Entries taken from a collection
= = = = = = =

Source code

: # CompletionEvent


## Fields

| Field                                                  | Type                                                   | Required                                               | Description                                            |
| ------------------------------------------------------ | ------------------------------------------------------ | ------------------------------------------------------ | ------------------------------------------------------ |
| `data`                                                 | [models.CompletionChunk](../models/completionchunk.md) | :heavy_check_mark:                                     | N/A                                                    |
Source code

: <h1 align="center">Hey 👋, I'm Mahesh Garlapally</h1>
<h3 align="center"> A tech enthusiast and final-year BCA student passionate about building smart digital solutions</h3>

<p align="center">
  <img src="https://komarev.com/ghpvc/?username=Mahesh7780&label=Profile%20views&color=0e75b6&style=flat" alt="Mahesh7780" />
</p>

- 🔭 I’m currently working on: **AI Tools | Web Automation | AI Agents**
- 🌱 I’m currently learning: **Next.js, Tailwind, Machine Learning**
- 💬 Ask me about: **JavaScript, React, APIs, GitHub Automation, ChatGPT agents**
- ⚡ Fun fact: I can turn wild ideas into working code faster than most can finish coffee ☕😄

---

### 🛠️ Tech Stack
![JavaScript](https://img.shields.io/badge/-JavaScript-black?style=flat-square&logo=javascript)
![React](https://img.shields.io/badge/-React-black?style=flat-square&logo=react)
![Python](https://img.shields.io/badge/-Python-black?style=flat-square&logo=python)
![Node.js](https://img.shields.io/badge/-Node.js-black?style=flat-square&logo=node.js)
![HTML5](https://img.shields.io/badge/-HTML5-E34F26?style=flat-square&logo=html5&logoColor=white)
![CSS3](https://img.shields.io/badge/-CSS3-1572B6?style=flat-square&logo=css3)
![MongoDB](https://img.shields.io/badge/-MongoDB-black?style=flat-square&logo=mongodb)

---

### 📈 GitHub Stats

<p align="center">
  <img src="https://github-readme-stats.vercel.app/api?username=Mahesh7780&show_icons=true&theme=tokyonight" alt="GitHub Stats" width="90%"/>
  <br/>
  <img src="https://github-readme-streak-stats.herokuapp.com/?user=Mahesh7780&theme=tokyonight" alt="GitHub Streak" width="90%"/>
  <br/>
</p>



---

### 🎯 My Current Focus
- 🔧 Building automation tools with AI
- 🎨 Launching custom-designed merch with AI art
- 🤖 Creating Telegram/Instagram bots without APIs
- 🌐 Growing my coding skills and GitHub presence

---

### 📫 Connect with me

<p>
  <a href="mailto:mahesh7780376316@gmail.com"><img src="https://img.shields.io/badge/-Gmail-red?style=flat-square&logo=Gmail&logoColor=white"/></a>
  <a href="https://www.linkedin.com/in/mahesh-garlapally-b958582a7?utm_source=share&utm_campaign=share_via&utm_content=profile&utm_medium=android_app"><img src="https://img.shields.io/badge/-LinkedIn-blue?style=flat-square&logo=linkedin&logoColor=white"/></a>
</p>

= = = = = = =

WHAT IS BEING ASKED
Lines that contain "white" should be pulled from the entries above and reported.

ANSWER TO THIS PROBLEM
![HTML5](https://img.shields.io/badge/-HTML5-E34F26?style=flat-square&logo=html5&logoColor=white)
  <a href="mailto:mahesh7780376316@gmail.com"><img src="https://img.shields.io/badge/-Gmail-red?style=flat-square&logo=Gmail&logoColor=white"/></a>
  <a href="https://www.linkedin.com/in/mahesh-garlapally-b958582a7?utm_source=share&utm_campaign=share_via&utm_content=profile&utm_medium=android_app"><img src="https://img.shields.io/badge/-LinkedIn-blue?style=flat-square&logo=linkedin&logoColor=white"/></a>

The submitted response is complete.